• [Source texts of formatted documents]
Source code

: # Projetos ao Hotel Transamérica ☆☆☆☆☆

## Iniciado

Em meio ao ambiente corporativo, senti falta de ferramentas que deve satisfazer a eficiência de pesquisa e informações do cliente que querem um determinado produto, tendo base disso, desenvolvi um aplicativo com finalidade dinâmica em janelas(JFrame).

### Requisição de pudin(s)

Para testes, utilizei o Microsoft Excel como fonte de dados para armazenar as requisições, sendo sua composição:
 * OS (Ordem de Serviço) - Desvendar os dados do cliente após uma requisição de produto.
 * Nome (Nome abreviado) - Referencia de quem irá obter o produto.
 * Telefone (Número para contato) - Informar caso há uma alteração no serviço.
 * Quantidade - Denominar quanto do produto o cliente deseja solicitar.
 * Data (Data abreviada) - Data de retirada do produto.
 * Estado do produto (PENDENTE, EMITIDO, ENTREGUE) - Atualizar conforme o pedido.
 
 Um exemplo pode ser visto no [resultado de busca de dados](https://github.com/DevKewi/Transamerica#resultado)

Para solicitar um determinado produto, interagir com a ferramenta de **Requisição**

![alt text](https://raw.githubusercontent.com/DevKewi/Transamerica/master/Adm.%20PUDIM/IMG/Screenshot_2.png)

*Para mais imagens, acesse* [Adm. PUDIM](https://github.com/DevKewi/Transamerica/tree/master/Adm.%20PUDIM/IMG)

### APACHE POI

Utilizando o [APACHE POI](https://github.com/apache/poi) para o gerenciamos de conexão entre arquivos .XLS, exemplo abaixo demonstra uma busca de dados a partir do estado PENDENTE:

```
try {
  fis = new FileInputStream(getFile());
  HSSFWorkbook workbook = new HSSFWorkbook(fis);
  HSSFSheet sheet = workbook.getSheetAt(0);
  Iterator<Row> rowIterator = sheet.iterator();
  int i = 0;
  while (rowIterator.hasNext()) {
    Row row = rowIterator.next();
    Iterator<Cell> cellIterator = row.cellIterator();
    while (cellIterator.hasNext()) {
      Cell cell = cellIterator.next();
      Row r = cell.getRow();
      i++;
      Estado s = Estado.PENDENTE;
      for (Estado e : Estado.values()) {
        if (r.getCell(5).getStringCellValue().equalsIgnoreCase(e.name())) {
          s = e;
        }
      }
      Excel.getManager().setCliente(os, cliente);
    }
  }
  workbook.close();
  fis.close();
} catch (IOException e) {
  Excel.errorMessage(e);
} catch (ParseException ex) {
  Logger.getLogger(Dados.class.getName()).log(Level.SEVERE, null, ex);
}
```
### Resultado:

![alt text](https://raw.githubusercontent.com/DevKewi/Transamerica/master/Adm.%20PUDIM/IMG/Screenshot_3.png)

• [WORK ORDER] Write out each line exactly, as it is shown above.

• [YOUR RESPONSE]
Source code

: # Projetos ao Hotel Transamérica ☆☆☆☆☆

## Iniciado

Em meio ao ambiente corporativo, senti falta de ferramentas que deve satisfazer a eficiência de pesquisa e informações do cliente que querem um determinado produto, tendo base disso, desenvolvi um aplicativo com finalidade dinâmica em janelas(JFrame).

### Requisição de pudin(s)

Para testes, utilizei o Microsoft Excel como fonte de dados para armazenar as requisições, sendo sua composição:
 * OS (Ordem de Serviço) - Desvendar os dados do cliente após uma requisição de produto.
 * Nome (Nome abreviado) - Referencia de quem irá obter o produto.
 * Telefone (Número para contato) - Informar caso há uma alteração no serviço.
 * Quantidade - Denominar quanto do produto o cliente deseja solicitar.
 * Data (Data abreviada) - Data de retirada do produto.
 * Estado do produto (PENDENTE, EMITIDO, ENTREGUE) - Atualizar conforme o pedido.
 
 Um exemplo pode ser visto no [resultado de busca de dados](https://github.com/DevKewi/Transamerica#resultado)

Para solicitar um determinado produto, interagir com a ferramenta de **Requisição**

![alt text](https://raw.githubusercontent.com/DevKewi/Transamerica/master/Adm.%20PUDIM/IMG/Screenshot_2.png)

*Para mais imagens, acesse* [Adm. PUDIM](https://github.com/DevKewi/Transamerica/tree/master/Adm.%20PUDIM/IMG)

### APACHE POI

Utilizando o [APACHE POI](https://github.com/apache/poi) para o gerenciamos de conexão entre arquivos .XLS, exemplo abaixo demonstra uma busca de dados a partir do estado PENDENTE:

```
try {
  fis = new FileInputStream(getFile());
  HSSFWorkbook workbook = new HSSFWorkbook(fis);
  HSSFSheet sheet = workbook.getSheetAt(0);
  Iterator<Row> rowIterator = sheet.iterator();
  int i = 0;
  while (rowIterator.hasNext()) {
    Row row = rowIterator.next();
    Iterator<Cell> cellIterator = row.cellIterator();
    while (cellIterator.hasNext()) {
      Cell cell = cellIterator.next();
      Row r = cell.getRow();
      i++;
      Estado s = Estado.PENDENTE;
      for (Estado e : Estado.values()) {
        if (r.getCell(5).getStringCellValue().equalsIgnoreCase(e.name())) {
          s = e;
        }
      }
      Excel.getManager().setCliente(os, cliente);
    }
  }
  workbook.close();
  fis.close();
} catch (IOException e) {
  Excel.errorMessage(e);
} catch (ParseException ex) {
  Logger.getLogger(Dados.class.getName()).log(Level.SEVERE, null, ex);
}
```
### Resultado:

![alt text](https://raw.githubusercontent.com/DevKewi/Transamerica/master/Adm.%20PUDIM/IMG/Screenshot_3.png)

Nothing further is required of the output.